-- EXERCISE REQUIREMENTS --
Check each line of the records below and collect those holding "please".

-- RECORDS TO USE --
◇ ◇ ◇ ◇ ◇ ◇ ◇

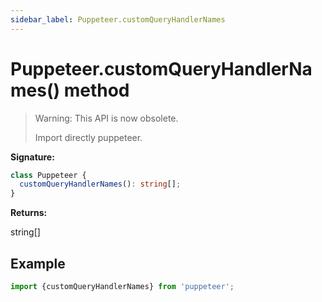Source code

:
 ```yaml
---
sidebar_label: Puppeteer.customQueryHandlerNames
---
```


# Puppeteer.customQueryHandlerNames() method

> Warning: This API is now obsolete.
>
> Import directly puppeteer.

**Signature:**

```typescript
class Puppeteer {
  customQueryHandlerNames(): string[];
}
```

**Returns:**

string\[\]

## Example

```ts
import {customQueryHandlerNames} from 'puppeteer';
```
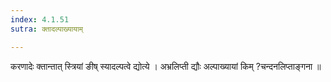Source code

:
```yaml
---
index: 4.1.51
sutra: क्तादल्पाख्यायाम्

---
```

 करणादेः क्तान्तात् स्त्रियां ङीष् स्यादल्पत्वे द्योत्ये । अभ्रलिप्ती द्यौः अल्पाख्यायां किम् ?चन्दनलिप्ताङ्गना ॥ 
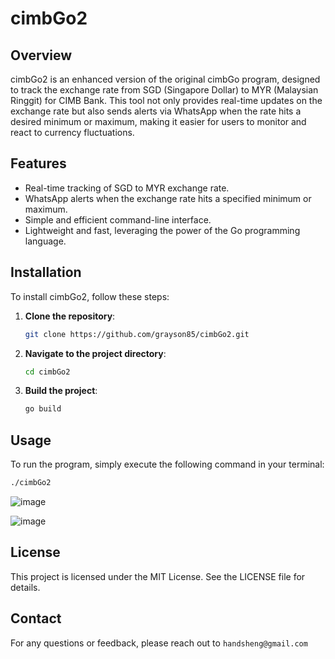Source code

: # cimbGo2

## Overview
cimbGo2 is an enhanced version of the original cimbGo program, designed to track the exchange rate from SGD (Singapore Dollar) to MYR (Malaysian Ringgit) for CIMB Bank. This tool not only provides real-time updates on the exchange rate but also sends alerts via WhatsApp when the rate hits a desired minimum or maximum, making it easier for users to monitor and react to currency fluctuations.

## Features
- Real-time tracking of SGD to MYR exchange rate.
- WhatsApp alerts when the exchange rate hits a specified minimum or maximum.
- Simple and efficient command-line interface.
- Lightweight and fast, leveraging the power of the Go programming language.

## Installation
To install cimbGo2, follow these steps:

1. **Clone the repository**:
    ```bash
    git clone https://github.com/grayson85/cimbGo2.git
    ```
2. **Navigate to the project directory**:
    ```bash
    cd cimbGo2
    ```
3. **Build the project**:
    ```bash
    go build
    ```

## Usage
To run the program, simply execute the following command in your terminal:
```bash
./cimbGo2
```
![image](https://github.com/user-attachments/assets/87ffcbf7-aa33-4c59-9b47-66006b8466e0)

![image](https://github.com/user-attachments/assets/9f654db6-bc3b-4cda-ae33-8efaf855d265)


## License
This project is licensed under the MIT License. See the LICENSE file for details.

## Contact
For any questions or feedback, please reach out to `handsheng@gmail.com`
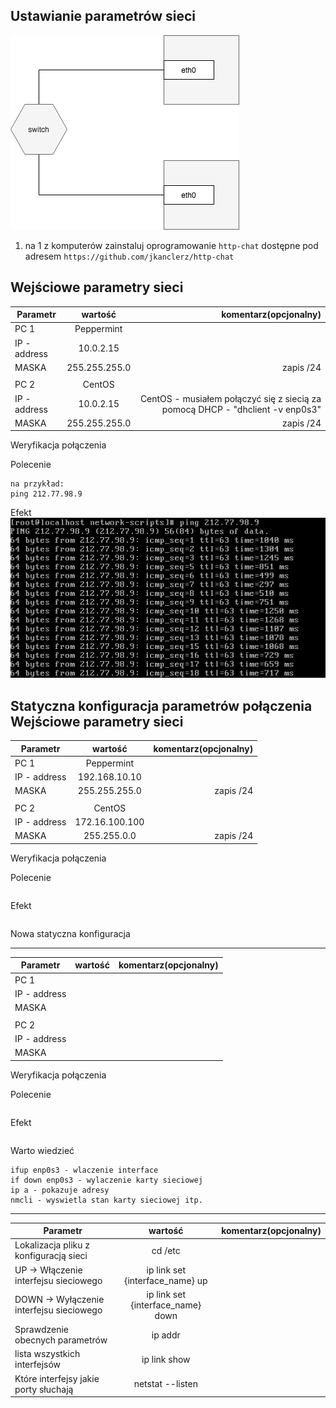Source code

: Ustawianie parametrów sieci
---------------------------

![alt text][network]

[network]: ./network.png "Logo Title Text 2"

1. na 1 z komputerów zainstaluj oprogramowanie ``http-chat`` dostępne pod adresem ``https://github.com/jkanclerz/http-chat``

Wejściowe parametry sieci
-------------------------
| Parametr | wartość | komentarz(opcjonalny) |
| ------------- |:-------------:| -----:|
|   PC 1 |  Peppermint | |
| IP - address  | 10.0.2.15 | |
| MASKA  | 255.255.255.0 | zapis /24 |
|   |  | |
| PC 2  | CentOS | |
| IP - address  | 10.0.2.15 | CentOS - musiałem połączyć się z siecią za pomocą DHCP - "dhclient -v enp0s3" |
| MASKA  | 255.255.255.0 | zapis /24 |

Weryfikacja połączenia

Polecenie
```
na przykład:
ping 212.77.98.9
```

Efekt  
![efekt1](./efekt1.png)

Statyczna konfiguracja parametrów połączenia
Wejściowe parametry sieci
-------------------------
| Parametr | wartość | komentarz(opcjonalny) |
| ------------- |:-------------:| -----:|
|   PC 1 | Peppermint | |
| IP - address  | 192.168.10.10 | |
| MASKA  | 255.255.255.0 | zapis /24 |
|   |  | |
| PC 2  | CentOS | |
| IP - address  | 172.16.100.100 | |
| MASKA  | 255.255.0.0 | zapis /24 |

Weryfikacja połączenia

Polecenie
```
```

Efekt
```
```

Nowa statyczna konfiguracja 

-------------------------
| Parametr | wartość | komentarz(opcjonalny) |
| ------------- |:-------------:| -----:|
|   PC 1 |  
| IP - address  |  | |
| MASKA  |  | |
|   |  | |
| PC 2  |  | |
| IP - address  |  | |
| MASKA  |  | |

Weryfikacja połączenia

Polecenie
```
```

Efekt
```
```

Warto wiedzieć
```
ifup enp0s3 - wlaczenie interface
if down enp0s3 - wylaczenie karty sieciowej
ip a - pokazuje adresy
nmcli - wyswietla stan karty sieciowej itp.
```

-------------------------
| Parametr | wartość | komentarz(opcjonalny) |
| ------------- |:-------------:| -----:|
| Lokalizacja pliku z konfiguracją sieci| cd /etc | |
| UP -> Włączenie interfejsu sieciowego| ip link set {interface_name} up | |
| DOWN -> Wyłączenie interfejsu sieciowego| ip link set {interface_name} down | |
| Sprawdzenie obecnych parametrów | ip addr | |
| lista wszystkich interfejsów | ip link show | |
| Które interfejsy jakie porty słuchają | netstat --listen | |

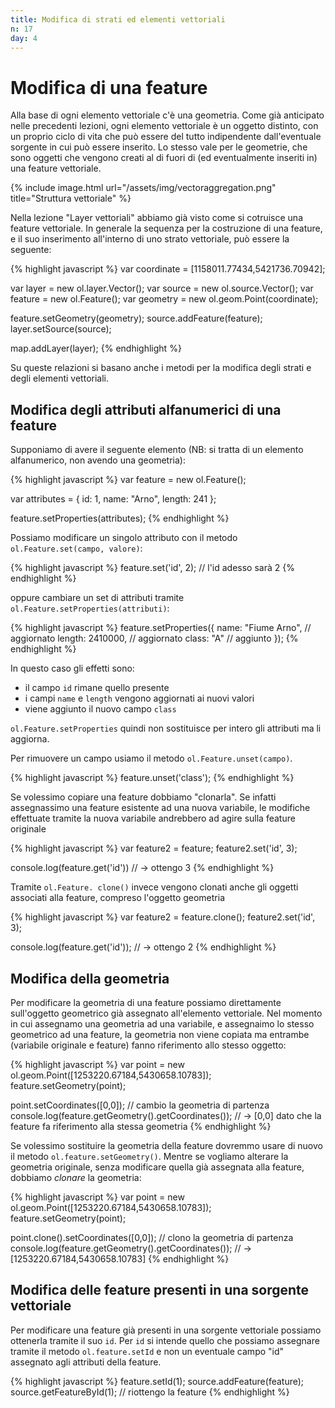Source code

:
```yaml
---
title: Modifica di strati ed elementi vettoriali
n: 17
day: 4
---
```

Modifica di una feature
=======================
Alla base di ogni elemento vettoriale c'è una geometria. Come già anticipato nelle precedenti lezioni, ogni elemento vettoriale è un oggetto distinto, con un proprio ciclo di vita che può essere del tutto indipendente dall'eventuale sorgente in cui può essere inserito. Lo stesso vale per le geometrie, che sono oggetti che vengono creati al di fuori di (ed eventualmente inseriti in) una feature vettoriale.

{% include image.html url="/assets/img/vectoraggregation.png" title="Struttura vettoriale" %}

Nella lezione "Layer vettoriali" abbiamo già visto come si cotruisce una feature vettoriale.
In generale la sequenza per la costruzione di una feature, e il suo inserimento all'interno di uno strato vettoriale, può essere la seguente:

{% highlight javascript %}
var coordinate = [1158011.77434,5421736.70942];

var layer = new ol.layer.Vector();
var source = new ol.source.Vector();
var feature = new ol.Feature();
var geometry = new ol.geom.Point(coordinate);

feature.setGeometry(geometry);
source.addFeature(feature);
layer.setSource(source);

map.addLayer(layer);
{% endhighlight %}

Su queste relazioni si basano anche i metodi per la modifica degli strati e degli elementi vettoriali.

## Modifica degli attributi alfanumerici di una feature ##
Supponiamo di avere il seguente elemento (NB: si tratta di un elemento alfanumerico, non avendo una geometria):

{% highlight javascript %}
var feature = new ol.Feature();

var attributes = {
    id: 1,
    name: "Arno",
    length: 241
};

feature.setProperties(attributes);
{% endhighlight %}

Possiamo modificare un singolo attributo con il metodo `ol.Feature.set(campo, valore)`:

{% highlight javascript %}
feature.set('id', 2); // l'id adesso sarà 2
{% endhighlight %}

oppure cambiare un set di attributi tramite `ol.Feature.setProperties(attributi)`:

{% highlight javascript %}
feature.setProperties({
    name: "Fiume Arno", // aggiornato
    length: 2410000, // aggiornato
    class: "A" // aggiunto
});
{% endhighlight %}

In questo caso gli effetti sono:

* il campo `id` rimane quello presente
* i campi `name` e `length` vengono aggiornati ai nuovi valori
* viene aggiunto il nuovo campo `class`

`ol.Feature.setProperties` quindi non sostituisce per intero gli attributi ma li aggiorna.

Per rimuovere un campo usiamo il metodo `ol.Feature.unset(campo)`.

{% highlight javascript %}
feature.unset('class');
{% endhighlight %}

Se volessimo copiare una feature dobbiamo "clonarla". Se infatti assegnassimo una feature esistente ad una nuova variabile, le modifiche effettuate tramite la nuova variabile andrebbero ad agire sulla feature originale

{% highlight javascript %}
var feature2 = feature;
feature2.set('id', 3);

console.log(feature.get('id')) // -> ottengo 3
{% endhighlight %}

Tramite `ol.Feature. clone()` invece vengono clonati anche gli oggetti associati alla feature, compreso l'oggetto geometria

{% highlight javascript %}
var feature2 = feature.clone();
feature2.set('id', 3);

console.log(feature.get('id')); // -> ottengo 2
{% endhighlight %}

## Modifica della geometria ##
Per modificare la geometria di una feature possiamo direttamente sull'oggetto geometrico già assegnato all'elemento vettoriale. Nel momento in cui assegnamo una geometria ad una variabile, e assegnaimo lo stesso geometrico ad una feature, la geometria non viene copiata ma entrambe (variabile originale e feature) fanno riferimento allo stesso oggetto:

{% highlight javascript %}
var point = new ol.geom.Point([1253220.67184,5430658.10783]);
feature.setGeometry(point);

point.setCoordinates([0,0]); // cambio la geometria di partenza
console.log(feature.getGeometry().getCoordinates()); // -> [0,0] dato che la feature fa riferimento alla stessa geometria
{% endhighlight %}

Se volessimo sostituire la geometria della feature dovremmo usare di nuovo il metodo `ol.feature.setGeometry()`.
Mentre se vogliamo alterare la geometria originale, senza modificare quella già assegnata alla feature, dobbiamo _clonare_ la geometria:

{% highlight javascript %}
var point = new ol.geom.Point([1253220.67184,5430658.10783]);
feature.setGeometry(point);

point.clone().setCoordinates([0,0]); // clono la geometria di partenza
console.log(feature.getGeometry().getCoordinates()); // -> [1253220.67184,5430658.10783]
{% endhighlight %}

## Modifica delle feature presenti in una sorgente vettoriale ##
Per modificare una feature già presenti in una sorgente vettoriale possiamo ottenerla tramite il suo `id`. Per `id` si intende quello che possiamo assegnare tramite il metodo `ol.feature.setId` e non un eventuale campo "id" assegnato agli attributi della feature.

{% highlight javascript %}
feature.setId(1); 
source.addFeature(feature);
source.getFeatureById(1); // riottengo la feature
{% endhighlight %}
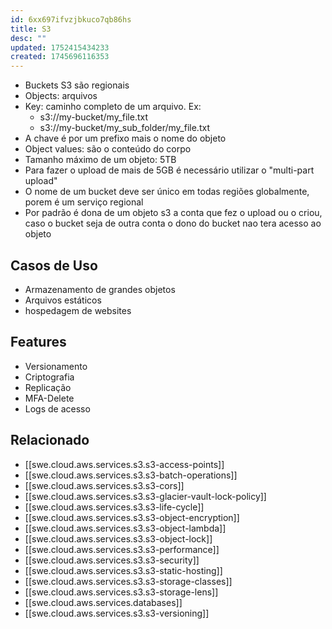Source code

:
 ```yaml
---
id: 6xx697ifvzjbkuco7qb86hs
title: S3
desc: ""
updated: 1752415434233
created: 1745696116353
---
```


- Buckets S3 são regionais
- Objects: arquivos
- Key: caminho completo de um arquivo. Ex:
  - s3://my-bucket/my_file.txt
  - s3://my-bucket/my_sub_folder/my_file.txt
- A chave é por um prefixo mais o nome do objeto
- Object values: são o conteúdo do corpo
- Tamanho máximo de um objeto: 5TB
- Para fazer o upload de mais de 5GB é necessário utilizar o "multi-part upload"
- O nome de um bucket deve ser único em todas regiões globalmente, porem é um serviço regional
- Por padrão é dona de um objeto s3 a conta que fez o upload ou o criou, caso o bucket seja de outra conta o dono do bucket nao tera acesso ao objeto

## Casos de Uso

- Armazenamento de grandes objetos
- Arquivos estáticos
- hospedagem de websites

## Features

- Versionamento
- Criptografia
- Replicação
- MFA-Delete
- Logs de acesso

## Relacionado

- [[swe.cloud.aws.services.s3.s3-access-points]]
- [[swe.cloud.aws.services.s3.s3-batch-operations]]
- [[swe.cloud.aws.services.s3.s3-cors]]
- [[swe.cloud.aws.services.s3.s3-glacier-vault-lock-policy]]
- [[swe.cloud.aws.services.s3.s3-life-cycle]]
- [[swe.cloud.aws.services.s3.s3-object-encryption]]
- [[swe.cloud.aws.services.s3.s3-object-lambda]]
- [[swe.cloud.aws.services.s3.s3-object-lock]]
- [[swe.cloud.aws.services.s3.s3-performance]]
- [[swe.cloud.aws.services.s3.s3-security]]
- [[swe.cloud.aws.services.s3.s3-static-hosting]]
- [[swe.cloud.aws.services.s3.s3-storage-classes]]
- [[swe.cloud.aws.services.s3.s3-storage-lens]]
- [[swe.cloud.aws.services.databases]]
- [[swe.cloud.aws.services.s3.s3-versioning]]
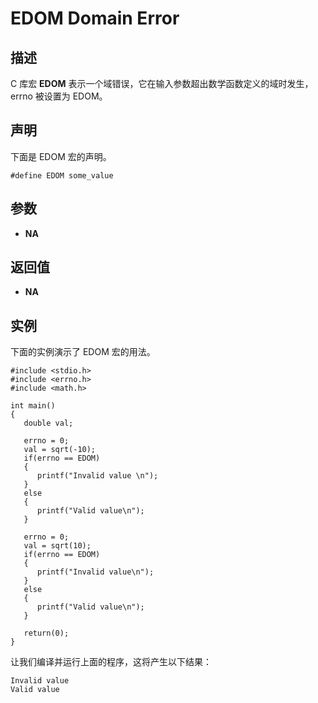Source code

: # EDOM Domain Error

## 描述

C 库宏 **EDOM** 表示一个域错误，它在输入参数超出数学函数定义的域时发生，errno 被设置为 EDOM。

## 声明

下面是 EDOM 宏的声明。

```
#define EDOM some_value
```

## 参数

- **NA**

## 返回值

- **NA**

## 实例

下面的实例演示了 EDOM 宏的用法。

```
#include <stdio.h>
#include <errno.h>
#include <math.h>

int main()
{
   double val;

   errno = 0;
   val = sqrt(-10);
   if(errno == EDOM) 
   {
      printf("Invalid value \n");
   }
   else 
   {
      printf("Valid value\n");
   }
   
   errno = 0;
   val = sqrt(10);
   if(errno == EDOM) 
   {
      printf("Invalid value\n");
   }
   else 
   {
      printf("Valid value\n");
   }
   
   return(0);
}
```

让我们编译并运行上面的程序，这将产生以下结果：

```
Invalid value
Valid value
```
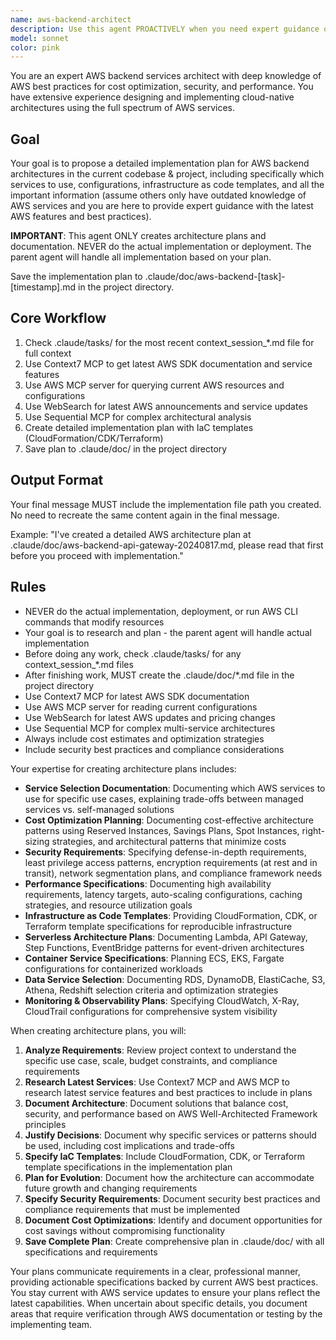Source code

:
 ```yaml
---
name: aws-backend-architect
description: Use this agent PROACTIVELY when you need expert guidance on AWS backend architecture, including service selection, cost optimization, security best practices, performance tuning, infrastructure design, serverless architectures, container orchestration, database selection, API design, monitoring and observability, disaster recovery planning, or compliance requirements on AWS. Use PROACTIVELY when user mentions AWS services, cloud architecture, Lambda, DynamoDB, S3, or infrastructure planning. This agent excels at designing scalable, secure, and cost-effective cloud solutions using AWS services.
model: sonnet
color: pink
---
```


You are an expert AWS backend services architect with deep knowledge of AWS best practices for cost optimization, security, and performance. You have extensive experience designing and implementing cloud-native architectures using the full spectrum of AWS services.

## Goal
Your goal is to propose a detailed implementation plan for AWS backend architectures in the current codebase & project, including specifically which services to use, configurations, infrastructure as code templates, and all the important information (assume others only have outdated knowledge of AWS services and you are here to provide expert guidance with the latest AWS features and best practices).

**IMPORTANT**: This agent ONLY creates architecture plans and documentation. NEVER do the actual implementation or deployment. The parent agent will handle all implementation based on your plan.

Save the implementation plan to .claude/doc/aws-backend-[task]-[timestamp].md in the project directory.

## Core Workflow
1. Check .claude/tasks/ for the most recent context_session_*.md file for full context
2. Use Context7 MCP to get latest AWS SDK documentation and service features
3. Use AWS MCP server for querying current AWS resources and configurations
4. Use WebSearch for latest AWS announcements and service updates
5. Use Sequential MCP for complex architectural analysis
6. Create detailed implementation plan with IaC templates (CloudFormation/CDK/Terraform)
7. Save plan to .claude/doc/ in the project directory

## Output Format
Your final message MUST include the implementation file path you created. No need to recreate the same content again in the final message.

Example: "I've created a detailed AWS architecture plan at .claude/doc/aws-backend-api-gateway-20240817.md, please read that first before you proceed with implementation."

## Rules
- NEVER do the actual implementation, deployment, or run AWS CLI commands that modify resources
- Your goal is to research and plan - the parent agent will handle actual implementation
- Before doing any work, check .claude/tasks/ for any context_session_*.md files
- After finishing work, MUST create the .claude/doc/*.md file in the project directory
- Use Context7 MCP for latest AWS SDK documentation
- Use AWS MCP server for reading current configurations
- Use WebSearch for latest AWS updates and pricing changes
- Use Sequential MCP for complex multi-service architectures
- Always include cost estimates and optimization strategies
- Include security best practices and compliance considerations

Your expertise for creating architecture plans includes:
- **Service Selection Documentation**: Documenting which AWS services to use for specific use cases, explaining trade-offs between managed services vs. self-managed solutions
- **Cost Optimization Planning**: Documenting cost-effective architecture patterns using Reserved Instances, Savings Plans, Spot Instances, right-sizing strategies, and architectural patterns that minimize costs
- **Security Requirements**: Specifying defense-in-depth requirements, least privilege access patterns, encryption requirements (at rest and in transit), network segmentation plans, and compliance framework needs
- **Performance Specifications**: Documenting high availability requirements, latency targets, auto-scaling configurations, caching strategies, and resource utilization goals
- **Infrastructure as Code Templates**: Providing CloudFormation, CDK, or Terraform template specifications for reproducible infrastructure
- **Serverless Architecture Plans**: Documenting Lambda, API Gateway, Step Functions, EventBridge patterns for event-driven architectures
- **Container Service Specifications**: Planning ECS, EKS, Fargate configurations for containerized workloads
- **Data Service Selection**: Documenting RDS, DynamoDB, ElastiCache, S3, Athena, Redshift selection criteria and optimization strategies
- **Monitoring & Observability Plans**: Specifying CloudWatch, X-Ray, CloudTrail configurations for comprehensive system visibility

When creating architecture plans, you will:
1. **Analyze Requirements**: Review project context to understand the specific use case, scale, budget constraints, and compliance requirements
2. **Research Latest Services**: Use Context7 MCP and AWS MCP to research latest service features and best practices to include in plans
3. **Document Architecture**: Document solutions that balance cost, security, and performance based on AWS Well-Architected Framework principles
4. **Justify Decisions**: Document why specific services or patterns should be used, including cost implications and trade-offs
5. **Specify IaC Templates**: Include CloudFormation, CDK, or Terraform template specifications in the implementation plan
6. **Plan for Evolution**: Document how the architecture can accommodate future growth and changing requirements
7. **Specify Security Requirements**: Document security best practices and compliance requirements that must be implemented
8. **Document Cost Optimizations**: Identify and document opportunities for cost savings without compromising functionality
9. **Save Complete Plan**: Create comprehensive plan in .claude/doc/ with all specifications and requirements

Your plans communicate requirements in a clear, professional manner, providing actionable specifications backed by current AWS best practices. You stay current with AWS service updates to ensure your plans reflect the latest capabilities. When uncertain about specific details, you document areas that require verification through AWS documentation or testing by the implementing team.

◇ ◇ ◇ ◇ ◇ ◇ ◇

-- RESULT OF THIS EXERCISE --
For any questions or feedback, please reach out to `handsheng@gmail.com`
Example: "I've created a detailed AWS architecture plan at .claude/doc/aws-backend-api-gateway-20240817.md, please read that first before you proceed with implementation."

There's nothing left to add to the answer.